Contemplar el vacío

En un retiro de mindfulness al que he asistido recientemente he conocido de la mano del profesor Christopher Willard  el concepto de “espacio negativo” que en la cultura japonesa se denomina “Ma”. El término se refiere al espacio vacío entre objetos, el silencio entre los sonidos o las notas musicales, o los huecos o intervalos en nuestra percepción. Los artistas japoneses y también de otras culturas han explorado y valorado mucho este espacio vacío. En Japón, podemos apreciar el interés por el “Ma” en la pintura, la poesía, el arte de decorar las habitaciones (“tokonoma”), de presentar las flores (“ikebana”), o en la distancia entre contrincantes en el kárate. Según la artista Donna Canning  “Ma es el tiempo y el espacio fundamentales que la vida necesita para crecer”, de manera que las pausas y los espacios vacíos en nuestra vida se entienden como necesarios para progresar, para sentir la cualidad de la experiencia y acceder a la creatividad, la libertad, o la conciencia de lo que necesitamos mejorar.

Este Ma como “intervalo que da forma al todo” (Alan Fletcher) no tiene equivalente en inglés o en español. De hecho, en Occidente asistimos a una época en la que tendemos a completar todo el tiempo con actividad ininterrumpida y con reuniones, tanto el trabajo como el ocio, a llenar todo el tiempo de imágenes, palabras, mensajes, música, sonidos (con frecuencia en paralelo, atendiendo a varias actividades, conversaciones o imágenes simultáneamente, estimulando varias modalidades sensoriales), y cada vez nos cuesta más reservar espacio y tiempo para el silencio.
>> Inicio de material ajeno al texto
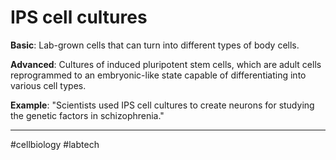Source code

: # IPS cell cultures

**Basic**: Lab-grown cells that can turn into different types of body cells.

**Advanced**: Cultures of induced pluripotent stem cells, which are adult cells reprogrammed to an embryonic-like state capable of differentiating into various cell types.

**Example**: "Scientists used IPS cell cultures to create neurons for studying the genetic factors in schizophrenia."

---
#cellbiology #labtech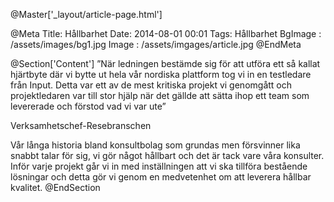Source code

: @Master['_layout/article-page.html'] 

@Meta
Title: Hållbarhet
Date: 2014-08-01 00:01
Tags: Hållbarhet
BgImage : /assets/images/bg1.jpg
Image : /assets/imgages/article.jpg
@EndMeta

@Section['Content']
”När ledningen bestämde sig för att utföra ett så kallat hjärtbyte där vi bytte ut hela vår nordiska plattform tog vi in en testledare från Input. Detta var ett av de mest kritiska projekt vi genomgått och projektledaren var till stor hjälp när det gällde att sätta ihop ett team som levererade och förstod vad vi var ute”
 
Verksamhetschef-Resebranschen
 
Vår långa historia
bland konsultbolag som grundas men försvinner lika snabbt talar för sig, vi gör något hållbart och det är tack vare våra konsulter. Inför varje projekt går vi in med inställningen att vi ska tillföra bestående lösningar och detta gör vi genom en medvetenhet om att leverera hållbar kvalitet.
@EndSection
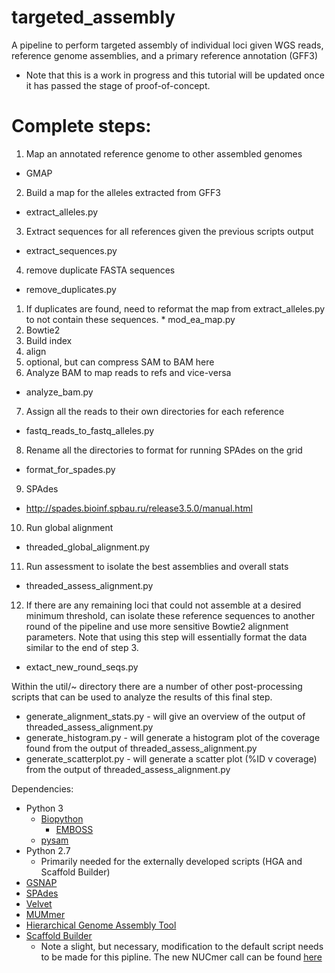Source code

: # targeted_assembly
A pipeline to perform targeted assembly of individual loci given WGS reads, reference genome assemblies, and a primary reference annotation (GFF3)

* Note that this is a work in progress and this tutorial will be updated once it has passed the stage of proof-of-concept.

# Complete steps:
1. Map an annotated reference genome to other assembled genomes
  * GMAP
2. Build a map for the alleles extracted from GFF3
  * extract_alleles.py 
3. Extract sequences for all references given the previous scripts output
  * extract_sequences.py 
4. remove duplicate FASTA sequences
  * remove_duplicates.py
  1. If duplicates are found, need to reformat the map from extract_alleles.py to not contain these sequences.
    * mod_ea_map.py
5. Bowtie2
  1. Build index
  2. align
  3. optional, but can compress SAM to BAM here
6. Analyze BAM to map reads to refs and vice-versa 
  * analyze_bam.py
7. Assign all the reads to their own directories for each reference
  * fastq_reads_to_fastq_alleles.py
8. Rename all the directories to format for running SPAdes on the grid 
  * format_for_spades.py
9. SPAdes
  * http://spades.bioinf.spbau.ru/release3.5.0/manual.html
10. Run global alignment 
  * threaded_global_alignment.py
11. Run assessment to isolate the best assemblies and overall stats
  * threaded_assess_alignment.py
12. If there are any remaining loci that could not assemble at a desired minimum threshold, can isolate these reference sequences to another round of the pipeline and use more sensitive Bowtie2 alignment parameters. Note that using this step will essentially format the data similar to the end of step 3. 
  * extact_new_round_seqs.py

Within the util/~ directory there are a number of other post-processing scripts that can
be used to analyze the results of this final step. 
* generate_alignment_stats.py - will give an overview of the output of threaded_assess_alignment.py
* generate_histogram.py - will generate a histogram plot of the coverage found from the output of threaded_assess_alignment.py
* generate_scatterplot.py - will generate a scatter plot (%ID v coverage) from the output of threaded_assess_alignment.py


Dependencies:
- Python 3
  * [Biopython](https://pypi.python.org/pypi/biopython/1.66)
    * [EMBOSS](http://emboss.open-bio.org/)
  * [pysam](https://pypi.python.org/pypi/pysam)
- Python 2.7
  * Primarily needed for the externally developed scripts (HGA and Scaffold Builder)
- [GSNAP](http://research-pub.gene.com/gmap/)
- [SPAdes](http://bioinf.spbau.ru/spades)
- [Velvet](https://www.ebi.ac.uk/~zerbino/velvet/)
- [MUMmer](http://mummer.sourceforge.net/manual/)
- [Hierarchical Genome Assembly Tool](https://github.com/aalokaily/Hierarchical-Genome-Assembly-HGA)
- [Scaffold Builder](https://github.com/metageni/Scaffold_builder)
  * Note a slight, but necessary, modification to the default script needs to be made for this pipline. The new NUCmer call can be found [here](https://github.com/jmatsumura/Scaffold_builder/blob/master/scaffold_builder.py)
Incluso hemos llegado a tener una consideración negativa del silencio como aburrimiento o inseguridad y de la pausa como holgazanería.

 

Últimamente me está resultando muy interesante empezar a ser más consciente de la posibilidad de explorar este espacio vacío que existe en nuestras vidas.
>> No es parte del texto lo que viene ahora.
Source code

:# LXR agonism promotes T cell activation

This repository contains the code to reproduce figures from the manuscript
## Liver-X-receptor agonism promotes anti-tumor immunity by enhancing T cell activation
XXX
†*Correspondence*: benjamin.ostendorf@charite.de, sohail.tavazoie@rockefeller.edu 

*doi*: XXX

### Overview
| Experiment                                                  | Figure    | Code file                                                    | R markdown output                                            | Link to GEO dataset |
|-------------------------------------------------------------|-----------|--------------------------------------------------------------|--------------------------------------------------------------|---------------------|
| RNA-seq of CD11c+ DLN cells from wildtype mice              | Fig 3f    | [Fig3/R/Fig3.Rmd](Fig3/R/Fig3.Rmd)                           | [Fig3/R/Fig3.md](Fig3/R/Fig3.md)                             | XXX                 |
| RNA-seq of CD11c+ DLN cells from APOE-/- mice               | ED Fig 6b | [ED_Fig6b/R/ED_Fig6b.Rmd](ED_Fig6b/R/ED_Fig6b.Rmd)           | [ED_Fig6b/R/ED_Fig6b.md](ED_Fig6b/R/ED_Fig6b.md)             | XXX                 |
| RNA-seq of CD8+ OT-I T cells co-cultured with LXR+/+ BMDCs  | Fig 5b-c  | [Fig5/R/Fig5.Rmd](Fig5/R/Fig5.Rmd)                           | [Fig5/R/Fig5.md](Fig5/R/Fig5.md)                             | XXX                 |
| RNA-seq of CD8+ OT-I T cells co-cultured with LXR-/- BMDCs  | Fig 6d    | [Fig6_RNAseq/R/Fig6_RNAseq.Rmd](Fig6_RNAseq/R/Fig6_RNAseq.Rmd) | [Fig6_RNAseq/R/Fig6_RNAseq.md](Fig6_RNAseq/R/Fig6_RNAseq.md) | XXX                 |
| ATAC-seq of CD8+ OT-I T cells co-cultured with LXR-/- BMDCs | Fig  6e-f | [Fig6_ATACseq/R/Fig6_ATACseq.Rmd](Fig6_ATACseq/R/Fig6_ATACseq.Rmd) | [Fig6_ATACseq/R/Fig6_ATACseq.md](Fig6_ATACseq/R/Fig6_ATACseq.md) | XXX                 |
Durante mucho tiempo, al meditar, he estado buscando un ancla, las sensaciones al respirar, el latido del corazón, los sonidos, el movimiento de las hojas de los árboles… He tendido a centrarme en el contenido de las experiencias que nos llegan a través de los sentidos, contemplándolas, o bien observando los diferentes tipos de pensamientos que visitaban mi conciencia… Sin embargo, últimamente me está resultando muy interesante empezar a ser más consciente de la posibilidad de explorar este espacio vacío que existe en nuestras vidas, resistiéndome a la tendencia a llenarlo de trabajo, música, películas, conversaciones de Whatsapp, etc. El silencio y el vacío estaban ahí para ser conocidos a pesar de que llevaba mucho tiempo ignorándolos. La velocidad de nuestra forma de vida eclipsa esos espacios de conciencia y crecimiento. Sólo cuando nos ocurre algo serio (una pérdida, una enfermedad grave…) nos encontramos con el vacío sin previo aviso y sin preparación. Pero los huecos están a nuestro alrededor todo el tiempo. En un claro entre los árboles. En el espacio entre las hojas. En una grieta. En una arruga. En el intervalo entre la inhalación y la exhalación. En el hueco entre un paso y el próximo (si somos capaces de caminar más despacio). En la transición entre una actividad cotidiana y la siguiente. En el anhelo de aquello que hemos perdido o que nos falta, en lo más hondo de la frustración, en lo que sentimos que necesitamos para estar completos, en la distancia que nos separa de nuestros seres queridos.